* [Aim of the task]:
Begin at the line below that has "Font Warning messages." and stop after the line that has "It can be ignored". Please restate only those lines, word for word.

========

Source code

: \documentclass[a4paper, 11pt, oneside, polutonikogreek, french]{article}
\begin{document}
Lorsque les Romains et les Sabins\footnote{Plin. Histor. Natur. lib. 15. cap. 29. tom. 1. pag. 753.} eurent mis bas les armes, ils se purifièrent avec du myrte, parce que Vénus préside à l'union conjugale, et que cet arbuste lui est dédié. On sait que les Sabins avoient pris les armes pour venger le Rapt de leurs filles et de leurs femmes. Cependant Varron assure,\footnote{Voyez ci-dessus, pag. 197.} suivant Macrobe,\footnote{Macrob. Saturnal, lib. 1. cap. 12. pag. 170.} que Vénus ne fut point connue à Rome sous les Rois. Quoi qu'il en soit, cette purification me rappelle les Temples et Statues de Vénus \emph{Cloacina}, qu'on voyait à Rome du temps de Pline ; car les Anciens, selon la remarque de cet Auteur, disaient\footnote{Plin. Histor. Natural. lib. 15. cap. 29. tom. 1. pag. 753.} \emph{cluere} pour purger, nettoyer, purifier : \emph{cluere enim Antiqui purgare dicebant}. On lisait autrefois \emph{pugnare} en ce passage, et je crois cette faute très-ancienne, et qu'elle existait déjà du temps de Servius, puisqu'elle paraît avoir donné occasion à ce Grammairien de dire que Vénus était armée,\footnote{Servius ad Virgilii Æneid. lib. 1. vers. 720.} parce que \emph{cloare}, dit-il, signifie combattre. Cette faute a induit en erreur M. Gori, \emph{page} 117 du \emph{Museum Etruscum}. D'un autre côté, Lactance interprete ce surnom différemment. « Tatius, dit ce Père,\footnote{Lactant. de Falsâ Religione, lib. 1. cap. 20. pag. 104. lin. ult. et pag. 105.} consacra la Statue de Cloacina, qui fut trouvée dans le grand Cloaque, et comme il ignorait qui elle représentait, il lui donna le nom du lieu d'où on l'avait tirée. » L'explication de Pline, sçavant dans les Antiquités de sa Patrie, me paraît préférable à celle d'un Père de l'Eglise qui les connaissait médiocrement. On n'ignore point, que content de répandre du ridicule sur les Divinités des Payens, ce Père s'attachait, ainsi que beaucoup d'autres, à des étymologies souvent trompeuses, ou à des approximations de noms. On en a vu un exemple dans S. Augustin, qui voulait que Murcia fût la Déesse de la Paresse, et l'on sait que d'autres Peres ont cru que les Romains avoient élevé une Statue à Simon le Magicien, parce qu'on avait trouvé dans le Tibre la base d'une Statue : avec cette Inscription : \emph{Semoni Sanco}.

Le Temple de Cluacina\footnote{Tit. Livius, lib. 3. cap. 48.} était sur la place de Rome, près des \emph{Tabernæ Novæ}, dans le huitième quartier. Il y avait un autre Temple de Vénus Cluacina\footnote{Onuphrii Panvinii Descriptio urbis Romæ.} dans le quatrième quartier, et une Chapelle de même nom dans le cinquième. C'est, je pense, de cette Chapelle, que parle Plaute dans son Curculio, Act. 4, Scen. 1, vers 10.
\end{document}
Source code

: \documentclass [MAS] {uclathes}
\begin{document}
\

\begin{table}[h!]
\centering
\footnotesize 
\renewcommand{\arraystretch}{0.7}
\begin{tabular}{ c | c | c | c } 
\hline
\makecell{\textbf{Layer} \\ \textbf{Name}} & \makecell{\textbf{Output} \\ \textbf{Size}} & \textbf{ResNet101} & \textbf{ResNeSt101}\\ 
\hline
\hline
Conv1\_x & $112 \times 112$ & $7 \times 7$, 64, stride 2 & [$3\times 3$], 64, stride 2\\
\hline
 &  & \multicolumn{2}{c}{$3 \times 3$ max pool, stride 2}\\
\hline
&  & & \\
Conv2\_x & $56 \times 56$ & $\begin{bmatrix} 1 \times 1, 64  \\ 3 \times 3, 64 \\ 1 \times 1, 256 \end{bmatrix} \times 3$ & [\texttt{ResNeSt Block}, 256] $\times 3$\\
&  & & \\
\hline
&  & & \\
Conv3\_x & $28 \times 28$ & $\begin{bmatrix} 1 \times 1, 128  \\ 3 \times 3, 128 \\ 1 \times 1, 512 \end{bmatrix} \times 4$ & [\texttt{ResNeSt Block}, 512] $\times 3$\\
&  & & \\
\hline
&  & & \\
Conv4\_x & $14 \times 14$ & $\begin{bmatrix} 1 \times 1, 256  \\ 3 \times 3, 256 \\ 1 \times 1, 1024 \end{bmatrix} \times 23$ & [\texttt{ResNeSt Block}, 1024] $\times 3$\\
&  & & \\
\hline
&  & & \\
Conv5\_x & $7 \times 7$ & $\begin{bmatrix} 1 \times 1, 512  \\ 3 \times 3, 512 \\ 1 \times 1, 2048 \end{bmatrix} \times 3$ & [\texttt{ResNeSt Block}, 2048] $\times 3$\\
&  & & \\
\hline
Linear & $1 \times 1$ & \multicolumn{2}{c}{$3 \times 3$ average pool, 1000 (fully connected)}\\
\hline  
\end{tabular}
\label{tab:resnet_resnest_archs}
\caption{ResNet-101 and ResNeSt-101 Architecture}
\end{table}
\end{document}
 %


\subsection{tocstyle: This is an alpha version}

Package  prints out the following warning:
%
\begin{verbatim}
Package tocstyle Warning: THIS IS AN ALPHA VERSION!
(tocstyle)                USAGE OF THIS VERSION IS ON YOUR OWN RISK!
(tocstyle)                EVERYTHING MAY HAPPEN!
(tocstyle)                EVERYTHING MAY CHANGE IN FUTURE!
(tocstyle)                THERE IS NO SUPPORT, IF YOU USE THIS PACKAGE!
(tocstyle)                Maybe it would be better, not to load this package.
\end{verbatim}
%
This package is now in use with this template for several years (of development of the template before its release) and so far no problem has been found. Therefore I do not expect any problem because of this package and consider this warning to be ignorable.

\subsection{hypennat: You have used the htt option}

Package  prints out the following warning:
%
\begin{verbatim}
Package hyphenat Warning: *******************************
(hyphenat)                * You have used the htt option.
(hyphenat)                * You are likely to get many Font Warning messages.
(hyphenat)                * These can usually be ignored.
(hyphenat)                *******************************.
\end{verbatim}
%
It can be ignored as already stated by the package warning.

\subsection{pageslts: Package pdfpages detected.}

========

* [Written answer]:
(hyphenat)                * You are likely to get many Font Warning messages.
(hyphenat)                * These can usually be ignored.
(hyphenat)                *******************************.
\end{verbatim}
%
It can be ignored as already stated by the package warning.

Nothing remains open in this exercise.